Scan the records below for the string "restart" and return every line where it appears.

Rendered images with source text:
------------------------------------

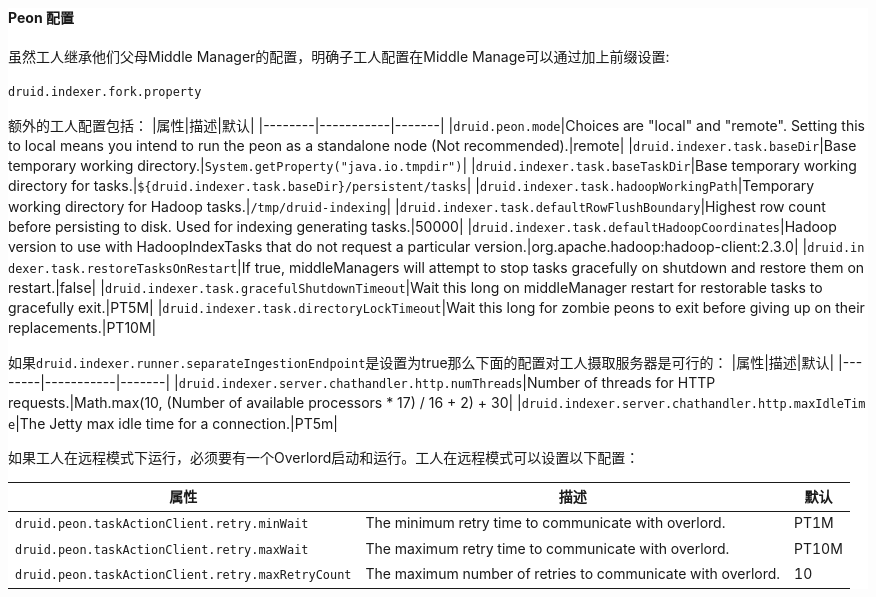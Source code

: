 
#### Peon 配置
虽然工人继承他们父母Middle Manager的配置，明确子工人配置在Middle Manage可以通过加上前缀设置:

```
druid.indexer.fork.property
```
额外的工人配置包括：
|属性|描述|默认|
|--------|-----------|-------|
|`druid.peon.mode`|Choices are "local" and "remote". Setting this to local means you intend to run the peon as a standalone node (Not recommended).|remote|
|`druid.indexer.task.baseDir`|Base temporary working directory.|`System.getProperty("java.io.tmpdir")`|
|`druid.indexer.task.baseTaskDir`|Base temporary working directory for tasks.|`${druid.indexer.task.baseDir}/persistent/tasks`|
|`druid.indexer.task.hadoopWorkingPath`|Temporary working directory for Hadoop tasks.|`/tmp/druid-indexing`|
|`druid.indexer.task.defaultRowFlushBoundary`|Highest row count before persisting to disk. Used for indexing generating tasks.|50000|
|`druid.indexer.task.defaultHadoopCoordinates`|Hadoop version to use with HadoopIndexTasks that do not request a particular version.|org.apache.hadoop:hadoop-client:2.3.0|
|`druid.indexer.task.restoreTasksOnRestart`|If true, middleManagers will attempt to stop tasks gracefully on shutdown and restore them on restart.|false|
|`druid.indexer.task.gracefulShutdownTimeout`|Wait this long on middleManager restart for restorable tasks to gracefully exit.|PT5M|
|`druid.indexer.task.directoryLockTimeout`|Wait this long for zombie peons to exit before giving up on their replacements.|PT10M|

如果`druid.indexer.runner.separateIngestionEndpoint`是设置为true那么下面的配置对工人摄取服务器是可行的：
|属性|描述|默认|
|--------|-----------|-------|
|`druid.indexer.server.chathandler.http.numThreads`|Number of threads for HTTP requests.|Math.max(10, (Number of available processors * 17) / 16 + 2) + 30|
|`druid.indexer.server.chathandler.http.maxIdleTime`|The Jetty max idle time for a connection.|PT5m|

如果工人在远程模式下运行，必须要有一个Overlord启动和运行。工人在远程模式可以设置以下配置：

|属性|描述|默认|
|--------|-----------|-------|
|`druid.peon.taskActionClient.retry.minWait`|The minimum retry time to communicate with overlord.|PT1M|
|`druid.peon.taskActionClient.retry.maxWait`|The maximum retry time to communicate with overlord.|PT10M|
|`druid.peon.taskActionClient.retry.maxRetryCount`|The maximum number of retries to communicate with overlord.|10|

------------------------------------

__Answer space__:
|`druid.indexer.task.restoreTasksOnRestart`|If true, middleManagers will attempt to stop tasks gracefully on shutdown and restore them on restart.|false|
|`druid.indexer.task.gracefulShutdownTimeout`|Wait this long on middleManager restart for restorable tasks to gracefully exit.|PT5M|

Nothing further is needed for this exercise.